Short answer: To a mathematician, a tensor is just an element of a tensor product. As you ask in the comments, it is correct to say that a tensor is to a tensor product what a vector is to a vector space.
Medium answer: A tremendous amount of confusion here is caused by the fact that the word "tensor" has (at least) five different meanings which are rarely distinguished, and different communities of practitioners (e.g. mathematicians vs. physicists) default to different ones. Here they are:
- A tensor is an element of a tensor product.
- A tensor of type $(m, n)$ relative to a (usually finite-dimensional) vector space $V$ is an element of the tensor product $V^{\otimes n} \otimes (V^{\ast})^{\otimes m}$.

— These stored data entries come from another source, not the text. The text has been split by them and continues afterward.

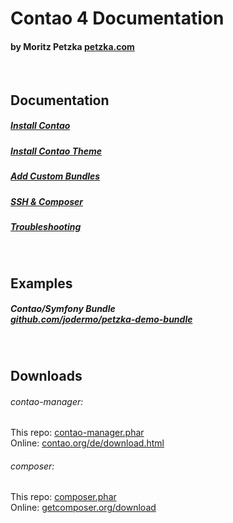# Contao 4 Documentation
#### by Moritz Petzka [petzka.com](https://petzka.com) 

<br>

## Documentation

##### [Install Contao](./Docs/contao_installation/README.md)

##### [Install Contao Theme](./Docs/theme_installation/README.md)

##### [Add Custom Bundles](./Docs/bundle_installation/README.md)

##### [SSH & Composer](./Docs/ssh_composer/README.md)

##### [Troubleshooting](./Docs/troubleshooting/README.md)

<br>

## Examples

##### Contao/Symfony Bundle <br> [github.com/jodermo/petzka-demo-bundle](https://github.com/jodermo/petzka-demo-bundle)


<br>

## Downloads
###### contao-manager:
This repo: <a href="/Downloads/Contao/contao-manager.phar" download>contao-manager.phar</a><br>
Online: [contao.org/de/download.html](https://contao.org/de/download.html)
###### composer:
This repo: <a href="/Downloads/Contao/composer.phar" download>composer.phar</a><br>
Online: [getcomposer.org/download](https://getcomposer.org/download/)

- A tensor is a multidimensional array of numbers (a hypermatrix).
- A tensor is a tensor field (e.g. the Riemann curvature tensor or the stress-energy tensor).

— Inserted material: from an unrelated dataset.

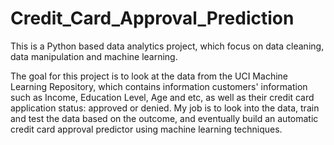 # Credit_Card_Approval_Prediction
<p> This is a Python based data analytics project, which focus on data cleaning, data manipulation and machine learning. </p>

<p> The goal for this project is to look at the data from the UCI Machine Learning Repository, which contains information customers' information such as Income, Education Level, Age and etc, as well as their credit card application status: approved or denied. My job is to look into the data, train and test the data based on the outcome, and eventually build an automatic credit card approval predictor using machine learning techniques. </p>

- A tensor is an object which transforms in a certain way under change of coordinates.
These concepts are of course related (2 is a special case of 1, 3 is how you represent a tensor in sense either 1 or 2 using a choice of basis, 5 is equivalent to either 2 or 4 depending on context, 4 is a generalization of 2) but they are not the same and much confusion results from not carefully distinguishing them.
Additionally sense 2 is more sophisticated than it appears, because we have the freedom to interpret a tensor of type $(m, n)$ as a function between tensor products in $2^{m+n}$ different ways. For example, a tensor of type $(1, 1)$ can be thought of as any of
- an element of $V \otimes V^{\ast}$,
- a linear map $V \to V$,
- a linear map $V^{\ast} \to V^{\ast}$, or
- a linear functional $V^{\ast} \otimes V \to K$ where $K$ is the underlying field
and any of these representations may be appropriate depending on context.